§ **Items from a data source**:
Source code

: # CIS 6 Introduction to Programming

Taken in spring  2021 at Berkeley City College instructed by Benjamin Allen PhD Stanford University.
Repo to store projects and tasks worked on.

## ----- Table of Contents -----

§ **What to produce**:
The full set of entries must be printed again without any alteration.

§ **Answer for the task**:
Source code

: # CIS 6 Introduction to Programming

Taken in spring  2021 at Berkeley City College instructed by Benjamin Allen PhD Stanford University.
Repo to store projects and tasks worked on.

## ----- Table of Contents -----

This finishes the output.